[Data excerpts]
════════

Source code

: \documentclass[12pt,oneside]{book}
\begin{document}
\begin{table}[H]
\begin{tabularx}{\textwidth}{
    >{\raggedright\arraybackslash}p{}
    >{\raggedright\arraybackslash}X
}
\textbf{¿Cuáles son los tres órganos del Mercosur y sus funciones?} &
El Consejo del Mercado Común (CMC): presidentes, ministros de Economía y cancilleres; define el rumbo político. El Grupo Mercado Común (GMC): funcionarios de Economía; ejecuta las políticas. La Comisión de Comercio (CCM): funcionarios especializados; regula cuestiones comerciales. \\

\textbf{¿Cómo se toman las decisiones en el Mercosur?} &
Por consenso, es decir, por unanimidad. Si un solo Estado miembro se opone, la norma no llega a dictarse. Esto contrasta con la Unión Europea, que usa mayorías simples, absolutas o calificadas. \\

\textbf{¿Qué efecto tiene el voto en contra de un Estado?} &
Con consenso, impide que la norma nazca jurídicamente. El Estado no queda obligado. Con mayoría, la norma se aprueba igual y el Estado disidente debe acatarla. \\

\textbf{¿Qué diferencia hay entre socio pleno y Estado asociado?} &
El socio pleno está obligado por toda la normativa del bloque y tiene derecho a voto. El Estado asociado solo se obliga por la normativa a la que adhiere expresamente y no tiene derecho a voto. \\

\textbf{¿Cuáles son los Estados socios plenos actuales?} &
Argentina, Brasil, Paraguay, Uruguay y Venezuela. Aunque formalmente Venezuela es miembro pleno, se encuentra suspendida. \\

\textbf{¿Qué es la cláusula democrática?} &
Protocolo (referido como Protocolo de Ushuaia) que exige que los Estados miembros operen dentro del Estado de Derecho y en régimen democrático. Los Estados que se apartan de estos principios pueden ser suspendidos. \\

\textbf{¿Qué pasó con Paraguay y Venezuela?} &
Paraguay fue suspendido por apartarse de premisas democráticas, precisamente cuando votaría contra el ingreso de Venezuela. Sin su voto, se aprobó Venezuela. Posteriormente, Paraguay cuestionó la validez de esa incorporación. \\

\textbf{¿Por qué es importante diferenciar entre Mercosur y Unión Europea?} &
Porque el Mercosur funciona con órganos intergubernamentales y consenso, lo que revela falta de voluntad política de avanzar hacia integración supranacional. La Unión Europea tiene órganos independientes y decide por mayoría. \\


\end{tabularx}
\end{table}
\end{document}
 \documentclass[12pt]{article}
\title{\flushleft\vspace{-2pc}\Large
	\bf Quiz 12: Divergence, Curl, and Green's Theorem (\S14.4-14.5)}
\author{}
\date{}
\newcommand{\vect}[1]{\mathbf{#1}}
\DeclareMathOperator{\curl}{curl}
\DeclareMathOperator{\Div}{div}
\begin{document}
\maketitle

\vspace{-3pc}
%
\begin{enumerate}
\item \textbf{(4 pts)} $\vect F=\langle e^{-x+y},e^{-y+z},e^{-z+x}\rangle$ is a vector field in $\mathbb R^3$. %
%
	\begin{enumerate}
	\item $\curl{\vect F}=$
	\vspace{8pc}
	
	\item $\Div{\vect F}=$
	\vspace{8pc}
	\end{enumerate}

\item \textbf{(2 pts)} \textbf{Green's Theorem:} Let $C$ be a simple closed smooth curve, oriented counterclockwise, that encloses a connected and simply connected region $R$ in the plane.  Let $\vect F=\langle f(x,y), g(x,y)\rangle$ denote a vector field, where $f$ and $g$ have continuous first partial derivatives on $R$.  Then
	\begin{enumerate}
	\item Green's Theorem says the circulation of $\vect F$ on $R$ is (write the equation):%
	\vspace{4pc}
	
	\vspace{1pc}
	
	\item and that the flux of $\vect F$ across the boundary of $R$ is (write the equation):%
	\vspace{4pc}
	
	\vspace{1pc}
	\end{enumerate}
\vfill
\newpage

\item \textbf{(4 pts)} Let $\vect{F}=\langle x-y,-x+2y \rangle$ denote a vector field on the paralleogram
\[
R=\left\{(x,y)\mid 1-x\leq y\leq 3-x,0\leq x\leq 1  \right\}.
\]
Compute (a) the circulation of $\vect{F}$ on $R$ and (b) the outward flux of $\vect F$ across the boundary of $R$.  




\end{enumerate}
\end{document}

════════

### [Task goal]
If a line in the records contains "tabularx", report it.

### [Written answer]
\begin{tabularx}{\textwidth}{
\end{tabularx}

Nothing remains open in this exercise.